Pain and Motor Function in Myotonic Dystrophy Type 1: A Cross-Sectional Study

Round 1

Reviewer 1 Report

The article titled “Pain and motor function in myotonic dystrophy type 1: a cross- 2 sectional study” by Liguori et al. provides further characterization of pain in often overlooked population of DM1 patients.

The authors claim multidimensional assessment and gender differences are not well studied in this population and attempt to shed light on this topic.

Overall it’s a well written manuscript, below are my comments.

1.      A recently published paper by Solbakken et al. goes at length to describe pain, function and gender differences in DM1 patients. While the authors refer to this paper at some places, the introduction must describe why the current study complements the existing study by Solbakken. It is not very clear what more the current study adds to existing findings from reading the introduction.

2.      Statistical testing seems to be less rigorous. The authors state “Normality was checked through the Shapiro- Wilk test.” What did they find? Most of these datasets are non-normally distributed. If that is the case, authros should report median,IQR rather than mean,SD.

3.      Again, the authors state : Wilcoxon rank-sum (Mann–Whitney) test and Chi-square exact test was used when appropriated. But, it appears they only used Wilcoxon.

4.      Similarly, the authors say Kruskal-Wallis one-way analysis-of-variance-by-ranks test was used for the factoral design. However, the tables corresponding mentioned they were done by Wilcoxon. It’s very confusion what statistical testing were done for which comparisons.

5.      Also, standardized mean differences will help to understand the effect sizes better.

6.      How did the authors control for multiple comparisons problem?

7.      There are too many tables. Except for table-1 with demographics, the rest of them should be figures (bar plots) so its easy to appreciate differences visualizing them rather than studying the numbers.

8.      Figure-1 is not very clear, what do different colors mean?
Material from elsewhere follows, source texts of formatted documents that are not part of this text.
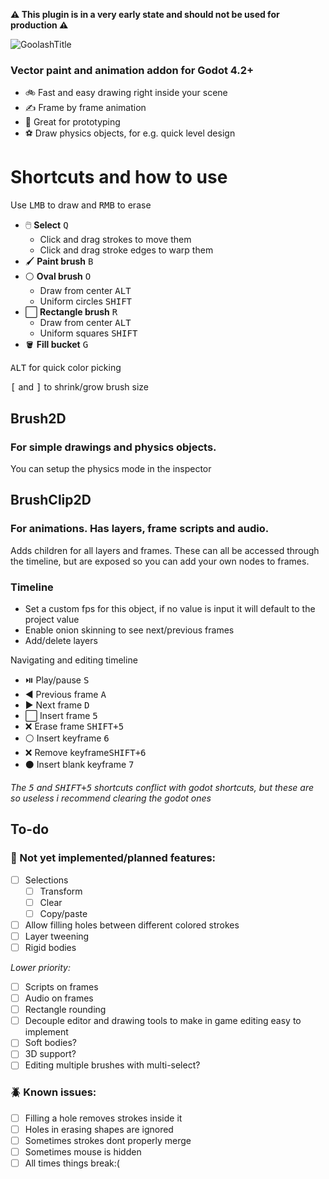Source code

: **⚠️ This plugin is in a very early state and should not be used for production ⚠️**


![GoolashTitle](https://github.com/GuyUnger/Goolash/assets/7023847/0843ade0-ae36-4444-99a1-b96f3c4ae770)

### Vector paint and animation addon for Godot 4.2+

- 🚲 Fast and easy drawing right inside your scene
- ✍️ Frame by frame animation
- 🧪 Great for prototyping
- ⚽ Draw physics objects, for e.g. quick level design


# Shortcuts and how to use

Use <kbd>LMB</kbd> to draw and <kbd>RMB</kbd> to erase

- 🖱️ **Select** <kbd>Q</kbd>
  - Click and drag strokes to move them
  - Click and drag stroke edges to warp them
- 🖌️ **Paint brush** <kbd>B</kbd>
- ⚪ **Oval brush** <kbd>O</kbd>
   - Draw from center <kbd>ALT</kbd>
   - Uniform circles <kbd>SHIFT</kbd>
- ⬜ **Rectangle brush** <kbd>R</kbd>
   - Draw from center <kbd>ALT</kbd>
   - Uniform squares <kbd>SHIFT</kbd>
- 🪣 **Fill bucket** <kbd>G</kbd>

<kbd>ALT</kbd> for quick color picking

<kbd>[</kbd> and <kbd>]</kbd> to shrink/grow brush size

## Brush2D
### For simple drawings and physics objects.

You can setup the physics mode in the inspector

## BrushClip2D
### For animations. Has layers, frame scripts and audio.
Adds children for all layers and frames. These can all be accessed through the timeline, but are exposed so you can add your own nodes to frames.

### Timeline
- Set a custom fps for this object, if no value is input it will default to the project value
- Enable onion skinning to see next/previous frames
- Add/delete layers

Navigating and editing timeline
- ⏯️ Play/pause <kbd>S</kbd>
- ◀️ Previous frame <kbd>A</kbd>
- ▶️ Next frame <kbd>D</kbd>
- ⬜ Insert frame <kbd>5</kbd>
- ❌ Erase frame <kbd>SHIFT+5</kbd>
- ⚪ Insert keyframe <kbd>6</kbd>
- ❌ Remove keyframe<kbd>SHIFT+6</kbd>
- ⚫ Insert blank keyframe <kbd>7</kbd> 

*The <kbd>5</kbd> and <kbd>SHIFT+5</kbd> shortcuts conflict with godot shortcuts, but these are so useless i recommend clearing the godot ones*

## To-do
### 📝 Not yet implemented/planned features:
- [ ] Selections
  - [ ] Transform
  - [ ] Clear
  - [ ] Copy/paste
- [ ] Allow filling holes between different colored strokes
- [ ] Layer tweening
- [ ] Rigid bodies

*Lower priority:*
- [ ] Scripts on frames
- [ ] Audio on frames
- [ ] Rectangle rounding
- [ ] Decouple editor and drawing tools to make in game editing easy to implement
- [ ] Soft bodies?
- [ ] 3D support?
- [ ] Editing multiple brushes with multi-select?

### 🪲 Known issues:
- [ ] Filling a hole removes strokes inside it
- [ ] Holes in erasing shapes are ignored
- [ ] Sometimes strokes dont properly merge
- [ ] Sometimes mouse is hidden
- [ ] All times things break:(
9.      Rather than finding differences between groups, did the authors try to find if there is a correlation between multidimensional assessment and pain outcomes in these patients using regression?

1.   The discussion seems to lack a logical flow. It would be better if there are some subheading directing the readers to specific content in the discussion.

Author Response

The article titled “Pain and motor function in myotonic dystrophy type 1: a cross- 2 sectional study” by Liguori et al. provides further characterization of pain in often overlooked population of DM1 patients.

The authors claim multidimensional assessment and gender differences are not well studied in this population and attempt to shed light on this topic.

Overall it’s a well written manuscript, below are my comments.

 Dear reviewer,

I would start by thanking you for taking the time to review this manuscript and for adding very valuable and important suggestions for changes to improve understanding and overall transparency of this manuscript. All comments have been carefully addressed, which I hope you find clarity in the revised manuscript

Comments

1. A recently published paper by Solbakken et al. goes at length to describe pain, function and gender differences in DM1 patients. While the authors refer to this paper in some places, the introduction must describe why the current study complements the existing study by Solbakken. It is not very clear what more the current study adds to existing findings from reading the introduction.

Thank you for the clarification. Unlike the manuscript of Solbakken et al, our paper aimed to assess the pain intensity and interference in ADLs in DM1 patients using a multidimensional assessment through the BPI and not a unidimensional evaluation through NRS. Moreover, based on the division into 2 groups according to the severity and interference of pain ( BPI-SI and BPI-II ), we investigated the changes in some functional outcomes reported as disabling in this population such as gait and balance (Wiles CM, Busse ME, Sampson CM, Rogers MT, Fenton-May J, van Deursen R. Falls and stumbles in myotonic dystrophy. J Neurol Neurosurg Psychiatry. 2006 Mar;77(3):393-6. doi: 10.1136/jnnp.2005.066258. Epub 2005 Sep 30. PMID: 16199443; PMCID: PMC2077718.; Hammarén E, Kollén L. What Happened with Muscle Force, Dynamic Stability And Falls? A 10-Year Longitudinal Follow-Up in Adults with Myotonic Dystrophy Type 1. J Neuromuscul Dis. 2021;8(6):1007-1016. doi: 10.3233/JND-200521. PMID: 34151851; PMCID: PMC8673550.), not investigated by Solbakken et al. We clarified these points and added the reference in the Introduction, lines 65-67

2. Statistical testing seems to be less rigorous. The authors state “Normality was checked through the Shapiro- Wilk test.” What did they find? Most of these datasets are non-normally distributed. If that is the case, authros should report median,IQR rather than mean,SD.

Thank you for the clarification. We modified the paragraph reporting only the statistical tests used and the median and IQR for the data not normally distributed. See lines 134-150

3. Again, the authors state : Wilcoxon rank-sum (Mann–Whitney) test and Chi-square exact test was used when appropriated. But, it appears they only used Wilcoxon.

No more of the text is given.